● Data supplied:
Content starts
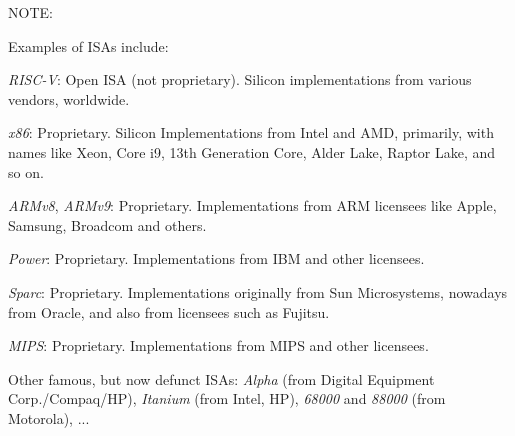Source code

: \vspace{2ex}

NOTE:

\vspace{2ex}

Examples of ISAs include:

\begin{tightlist}

  \item \emph{RISC-V}: Open ISA (not proprietary).  Silicon
        implementations from various vendors, worldwide.

  \item \emph{x86}: Proprietary.  Silicon Implementations from Intel
        and AMD, primarily, with names like Xeon, Core i9, 13th
        Generation Core, Alder Lake, Raptor Lake, and so on.

  \item \emph{ARMv8}, \emph{ARMv9}: Proprietary.  Implementations from
        ARM licensees like Apple, Samsung, Broadcom and others.

  \item \emph{Power}: Proprietary. Implementations from IBM and other
        licensees.

  \item \emph{Sparc}: Proprietary. Implementations originally from Sun
        Microsystems, nowadays from Oracle, and also from licensees
        such as Fujitsu.

  \item \emph{MIPS}: Proprietary. Implementations from MIPS and other
        licensees.

  \item Other famous, but now defunct ISAs: \emph{Alpha} (from Digital
        Equipment Corp./Compaq/HP), \emph{Itanium} (from Intel, HP),
        \emph{68000} and \emph{88000} (from Motorola), ...

\end{tightlist}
Content ends
● What you have to do: Without any pictures, please reproduce the full set of entries.

● Written response:
Source code

: \vspace{2ex}

NOTE:

\vspace{2ex}

Examples of ISAs include:

\begin{tightlist}

  \item \emph{RISC-V}: Open ISA (not proprietary).  Silicon
        implementations from various vendors, worldwide.

  \item \emph{x86}: Proprietary.  Silicon Implementations from Intel
        and AMD, primarily, with names like Xeon, Core i9, 13th
        Generation Core, Alder Lake, Raptor Lake, and so on.

  \item \emph{ARMv8}, \emph{ARMv9}: Proprietary.  Implementations from
        ARM licensees like Apple, Samsung, Broadcom and others.

  \item \emph{Power}: Proprietary. Implementations from IBM and other
        licensees.

  \item \emph{Sparc}: Proprietary. Implementations originally from Sun
        Microsystems, nowadays from Oracle, and also from licensees
        such as Fujitsu.

  \item \emph{MIPS}: Proprietary. Implementations from MIPS and other
        licensees.

  \item Other famous, but now defunct ISAs: \emph{Alpha} (from Digital
        Equipment Corp./Compaq/HP), \emph{Itanium} (from Intel, HP),
        \emph{68000} and \emph{88000} (from Motorola), ...

\end{tightlist}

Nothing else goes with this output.